Work to complete: Reproduce the records word for word, with nothing left out.

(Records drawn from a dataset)
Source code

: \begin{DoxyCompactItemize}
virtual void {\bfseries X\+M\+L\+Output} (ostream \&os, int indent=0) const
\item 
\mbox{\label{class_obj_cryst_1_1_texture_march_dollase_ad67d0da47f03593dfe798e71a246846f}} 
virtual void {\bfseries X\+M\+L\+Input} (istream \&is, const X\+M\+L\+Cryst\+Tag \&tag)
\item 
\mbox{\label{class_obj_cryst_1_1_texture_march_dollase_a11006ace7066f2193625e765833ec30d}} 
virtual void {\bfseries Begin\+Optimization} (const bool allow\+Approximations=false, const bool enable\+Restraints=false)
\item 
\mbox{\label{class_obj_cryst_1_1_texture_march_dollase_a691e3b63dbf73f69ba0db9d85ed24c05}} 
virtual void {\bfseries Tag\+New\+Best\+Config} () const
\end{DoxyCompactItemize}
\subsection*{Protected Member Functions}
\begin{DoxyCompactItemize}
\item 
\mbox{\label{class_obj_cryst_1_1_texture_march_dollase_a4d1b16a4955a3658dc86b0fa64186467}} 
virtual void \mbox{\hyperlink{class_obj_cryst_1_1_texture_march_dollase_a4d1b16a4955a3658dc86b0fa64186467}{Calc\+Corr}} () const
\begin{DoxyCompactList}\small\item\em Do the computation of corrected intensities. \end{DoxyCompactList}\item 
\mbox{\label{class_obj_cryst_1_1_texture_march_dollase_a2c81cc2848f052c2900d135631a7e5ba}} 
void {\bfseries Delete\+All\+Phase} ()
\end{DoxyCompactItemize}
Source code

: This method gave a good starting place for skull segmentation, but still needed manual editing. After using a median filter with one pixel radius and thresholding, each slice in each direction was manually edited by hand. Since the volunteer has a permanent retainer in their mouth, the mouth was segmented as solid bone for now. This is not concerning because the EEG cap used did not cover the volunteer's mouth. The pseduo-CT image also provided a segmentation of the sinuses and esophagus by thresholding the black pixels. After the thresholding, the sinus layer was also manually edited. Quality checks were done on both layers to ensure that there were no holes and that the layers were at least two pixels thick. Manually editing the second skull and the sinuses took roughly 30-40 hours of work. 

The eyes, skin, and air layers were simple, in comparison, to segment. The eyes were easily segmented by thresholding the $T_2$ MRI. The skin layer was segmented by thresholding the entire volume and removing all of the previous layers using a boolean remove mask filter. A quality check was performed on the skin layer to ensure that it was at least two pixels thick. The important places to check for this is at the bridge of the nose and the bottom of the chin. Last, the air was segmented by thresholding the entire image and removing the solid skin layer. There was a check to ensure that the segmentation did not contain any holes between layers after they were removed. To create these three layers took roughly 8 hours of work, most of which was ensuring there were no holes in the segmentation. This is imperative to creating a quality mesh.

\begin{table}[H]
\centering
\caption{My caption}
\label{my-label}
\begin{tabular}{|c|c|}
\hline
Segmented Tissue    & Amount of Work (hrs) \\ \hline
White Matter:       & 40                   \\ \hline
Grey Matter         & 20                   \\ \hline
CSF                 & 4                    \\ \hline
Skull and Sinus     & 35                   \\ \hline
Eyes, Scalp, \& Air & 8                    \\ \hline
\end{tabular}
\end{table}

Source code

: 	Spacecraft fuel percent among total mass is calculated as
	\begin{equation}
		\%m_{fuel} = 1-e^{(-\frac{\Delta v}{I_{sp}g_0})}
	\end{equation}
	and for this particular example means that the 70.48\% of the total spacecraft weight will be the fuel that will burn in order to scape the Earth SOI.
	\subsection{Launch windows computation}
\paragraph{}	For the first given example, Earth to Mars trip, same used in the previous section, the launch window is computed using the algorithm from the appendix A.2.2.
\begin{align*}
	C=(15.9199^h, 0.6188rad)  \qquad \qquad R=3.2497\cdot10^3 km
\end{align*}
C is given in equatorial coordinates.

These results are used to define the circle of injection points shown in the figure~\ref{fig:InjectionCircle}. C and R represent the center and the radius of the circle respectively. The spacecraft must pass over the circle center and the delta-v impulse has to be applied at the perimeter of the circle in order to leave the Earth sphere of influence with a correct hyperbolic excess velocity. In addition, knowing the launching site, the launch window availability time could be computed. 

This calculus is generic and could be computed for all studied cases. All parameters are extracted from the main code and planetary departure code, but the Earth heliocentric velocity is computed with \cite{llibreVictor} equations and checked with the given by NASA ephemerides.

Solution to this problem:
Source code

: \begin{DoxyCompactItemize}
virtual void {\bfseries X\+M\+L\+Output} (ostream \&os, int indent=0) const
\item 
\mbox{\label{class_obj_cryst_1_1_texture_march_dollase_ad67d0da47f03593dfe798e71a246846f}} 
virtual void {\bfseries X\+M\+L\+Input} (istream \&is, const X\+M\+L\+Cryst\+Tag \&tag)
\item 
\mbox{\label{class_obj_cryst_1_1_texture_march_dollase_a11006ace7066f2193625e765833ec30d}} 
virtual void {\bfseries Begin\+Optimization} (const bool allow\+Approximations=false, const bool enable\+Restraints=false)
\item 
\mbox{\label{class_obj_cryst_1_1_texture_march_dollase_a691e3b63dbf73f69ba0db9d85ed24c05}} 
virtual void {\bfseries Tag\+New\+Best\+Config} () const
\end{DoxyCompactItemize}
\subsection*{Protected Member Functions}
\begin{DoxyCompactItemize}
\item 
\mbox{\label{class_obj_cryst_1_1_texture_march_dollase_a4d1b16a4955a3658dc86b0fa64186467}} 
virtual void \mbox{\hyperlink{class_obj_cryst_1_1_texture_march_dollase_a4d1b16a4955a3658dc86b0fa64186467}{Calc\+Corr}} () const
\begin{DoxyCompactList}\small\item\em Do the computation of corrected intensities. \end{DoxyCompactList}\item 
\mbox{\label{class_obj_cryst_1_1_texture_march_dollase_a2c81cc2848f052c2900d135631a7e5ba}} 
void {\bfseries Delete\+All\+Phase} ()
\end{DoxyCompactItemize}
Source code

: This method gave a good starting place for skull segmentation, but still needed manual editing. After using a median filter with one pixel radius and thresholding, each slice in each direction was manually edited by hand. Since the volunteer has a permanent retainer in their mouth, the mouth was segmented as solid bone for now. This is not concerning because the EEG cap used did not cover the volunteer's mouth. The pseduo-CT image also provided a segmentation of the sinuses and esophagus by thresholding the black pixels. After the thresholding, the sinus layer was also manually edited. Quality checks were done on both layers to ensure that there were no holes and that the layers were at least two pixels thick. Manually editing the second skull and the sinuses took roughly 30-40 hours of work. 

The eyes, skin, and air layers were simple, in comparison, to segment. The eyes were easily segmented by thresholding the $T_2$ MRI. The skin layer was segmented by thresholding the entire volume and removing all of the previous layers using a boolean remove mask filter. A quality check was performed on the skin layer to ensure that it was at least two pixels thick. The important places to check for this is at the bridge of the nose and the bottom of the chin. Last, the air was segmented by thresholding the entire image and removing the solid skin layer. There was a check to ensure that the segmentation did not contain any holes between layers after they were removed. To create these three layers took roughly 8 hours of work, most of which was ensuring there were no holes in the segmentation. This is imperative to creating a quality mesh.

\begin{table}[H]
\centering
\caption{My caption}
\label{my-label}
\begin{tabular}{|c|c|}
\hline
Segmented Tissue    & Amount of Work (hrs) \\ \hline
White Matter:       & 40                   \\ \hline
Grey Matter         & 20                   \\ \hline
CSF                 & 4                    \\ \hline
Skull and Sinus     & 35                   \\ \hline
Eyes, Scalp, \& Air & 8                    \\ \hline
\end{tabular}
\end{table}

Source code

: 	Spacecraft fuel percent among total mass is calculated as
	\begin{equation}
		\%m_{fuel} = 1-e^{(-\frac{\Delta v}{I_{sp}g_0})}
	\end{equation}
	and for this particular example means that the 70.48\% of the total spacecraft weight will be the fuel that will burn in order to scape the Earth SOI.
	\subsection{Launch windows computation}
\paragraph{}	For the first given example, Earth to Mars trip, same used in the previous section, the launch window is computed using the algorithm from the appendix A.2.2.
\begin{align*}
	C=(15.9199^h, 0.6188rad)  \qquad \qquad R=3.2497\cdot10^3 km
\end{align*}
C is given in equatorial coordinates.

These results are used to define the circle of injection points shown in the figure~\ref{fig:InjectionCircle}. C and R represent the center and the radius of the circle respectively. The spacecraft must pass over the circle center and the delta-v impulse has to be applied at the perimeter of the circle in order to leave the Earth sphere of influence with a correct hyperbolic excess velocity. In addition, knowing the launching site, the launch window availability time could be computed. 

This calculus is generic and could be computed for all studied cases. All parameters are extracted from the main code and planetary departure code, but the Earth heliocentric velocity is computed with \cite{llibreVictor} equations and checked with the given by NASA ephemerides.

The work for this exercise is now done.